Monday, April 6, 2009

Jack Trades Colorado Springs Independent Article!

Local musicians abandon popular genres in search of muddier waters



Watching Jack Trades frontman Mike Clark onstage, you might never imagine that he's been playing music for just a few years. A landscape surveyor by trade, he came down with his own case of the blues three years ago during a road trip to Seattle with a guitarist friend.

"He showed me a few things, and I was pretty much hooked after that," says Clark. "Along the way, I bought a harmonica from a little thrift store and started playing blues songs or trying to play blues songs and just kind of stuck with it."

A year later, he hooked up with drummer Todd Bruington, who, unlike Clark, had been playing since his parents bought him a junior drum kit when he was 8. Clark first saw Bruington playing with the Corporate Ninjas "they were like a metal-meets-reggae funk band" and the duo has been gigging for the last two years.

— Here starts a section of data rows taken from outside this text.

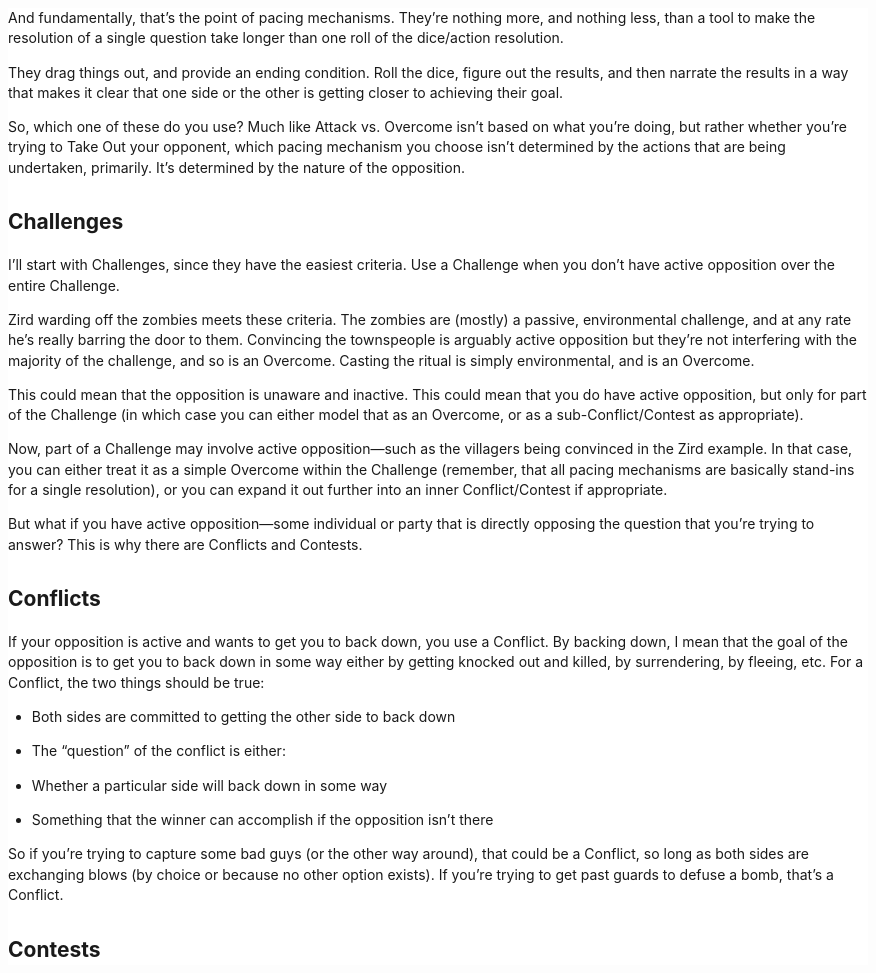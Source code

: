 And fundamentally, that’s the point of pacing mechanisms. They’re nothing more, and nothing less, than a tool to make the resolution of a single question take longer than one roll of the dice/action resolution.

They drag things out, and provide an ending condition. Roll the dice, figure out the results, and then narrate the results in a way that makes it clear that one side or the other is getting closer to achieving their goal.

So, which one of these do you use? Much like Attack vs. Overcome isn’t based on what you’re doing, but rather whether you’re trying to Take Out your opponent, which pacing mechanism you choose isn’t determined by the actions that are being undertaken, primarily. It’s determined by the nature of the opposition.

## Challenges

I’ll start with Challenges, since they have the easiest criteria. Use a Challenge when you don’t have active opposition over the entire Challenge.

Zird warding off the zombies meets these criteria. The zombies are (mostly) a passive, environmental challenge, and at any rate he’s really barring the door to them. Convincing the townspeople is arguably active opposition but they’re not interfering with the majority of the challenge, and so is an Overcome. Casting the ritual is simply environmental, and is an Overcome.

This could mean that the opposition is unaware and inactive. This could mean that you do have active opposition, but only for part of the Challenge (in which case you can either model that as an Overcome, or as a sub-Conflict/Contest as appropriate).

Now, part of a Challenge may involve active opposition—such as the villagers being convinced in the Zird example. In that case, you can either treat it as a simple Overcome within the Challenge (remember, that all pacing mechanisms are basically stand-ins for a single resolution), or you can expand it out further into an inner Conflict/Contest if appropriate.

But what if you have active opposition—some individual or party that is directly opposing the question that you’re trying to answer? This is why there are Conflicts and Contests.

## Conflicts

If your opposition is active and wants to get you to back down, you use a Conflict. By backing down, I mean that the goal of the opposition is to get you to back down in some way either by getting knocked out and killed, by surrendering, by fleeing, etc. For a Conflict, the two things should be true:

- Both sides are committed to getting the other side to back down

- The “question” of the conflict is either:

- Whether a particular side will back down in some way

- Something that the winner can accomplish if the opposition isn’t there

So if you’re trying to capture some bad guys (or the other way around), that could be a Conflict, so long as both sides are exchanging blows (by choice or because no other option exists). If you’re trying to get past guards to defuse a bomb, that’s a Conflict.

## Contests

They're anything but mellow, attacking the blues with an enthusiasm that's as contagious as it is convincing. Neighborhood complaints have forced them to go acoustic at a few gigs, but the louder electric shows are definitely the Jack Trades' strong suit.

"Some of the songs on our albums are straightforward old-school 12-bar blues," says Clark, "and then we have some that are real aggressive electric stuff. The White Stripes are one of my favorite bands, and so are the Black Keys. When I started listening to that stuff, I realized there's just a huge following for that kind of thing."